(Given data Opens)
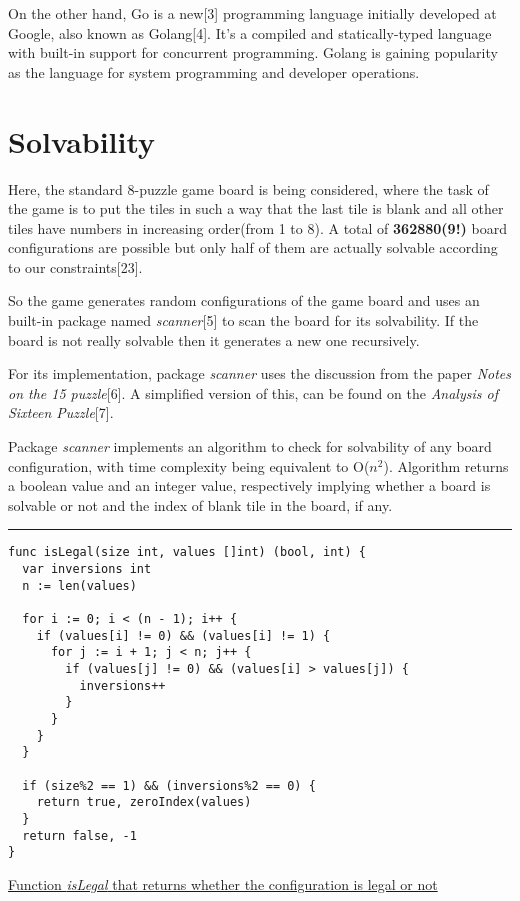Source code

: \documentclass[a4paper]{article}
\begin{document}
\textrm{\normalsize{On the other hand, Go is a new[3] programming language initially developed at Google, also known
as Golang[4]. It's a compiled and statically-typed language with built-in support for concurrent
programming. Golang is gaining popularity as the language for system programming and developer
operations.\\}}

\section{Solvability}

\textrm{\normalsize{Here, the standard 8-puzzle game board is being considered, where the task of the game is to put
the tiles in such a way that the last tile is blank and all other tiles have numbers in increasing
order(from 1 to 8). A total of \textbf{362880(9!)} board configurations are possible but only half of them are
actually solvable according to our constraints[23].\\}}

\textrm{\normalsize{So the game generates random configurations of the game board and uses an built-in package
named \textit{scanner}[5] to scan the board for its solvability. If the board is not really solvable then it
generates a new one recursively.\\}}

\textrm{\normalsize{For its implementation, package \textit{scanner} uses the discussion from the paper \textit{Notes on the 15
puzzle}[6]. A simplified version of this, can be found on the \textit{Analysis of Sixteen Puzzle}[7].\\}}

\textrm{\normalsize{Package \textit{scanner} implements an algorithm to check for solvability of any board configuration, with
time complexity being equivalent to O($n^2$). Algorithm returns a boolean value and an integer value, respectively
implying whether a board is solvable or not and the index of blank tile in the board, if any.\\}}

\rule{\textwidth}{1pt}
\begin{verbatim}
func isLegal(size int, values []int) (bool, int) {
  var inversions int
  n := len(values)

  for i := 0; i < (n - 1); i++ {
    if (values[i] != 0) && (values[i] != 1) {
      for j := i + 1; j < n; j++ {
        if (values[j] != 0) && (values[i] > values[j]) {
          inversions++
        }
      }
    }
  }

  if (size%2 == 1) && (inversions%2 == 0) {
    return true, zeroIndex(values)
  }
  return false, -1
}
\end{verbatim}
\underline{Function \textit{isLegal} that returns whether the configuration is legal or not}
\end{document}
(Given data Closes)
### Task details
Copy exactly. The range runs from the line containing "if (values[j] != 0)" through the last line of the data.

### Final answer
        if (values[j] != 0) && (values[i] > values[j]) {
          inversions++
        }
      }
    }
  }

  if (size%2 == 1) && (inversions%2 == 0) {
    return true, zeroIndex(values)
  }
  return false, -1
}
\end{verbatim}
\underline{Function \textit{isLegal} that returns whether the configuration is legal or not}
\end{document}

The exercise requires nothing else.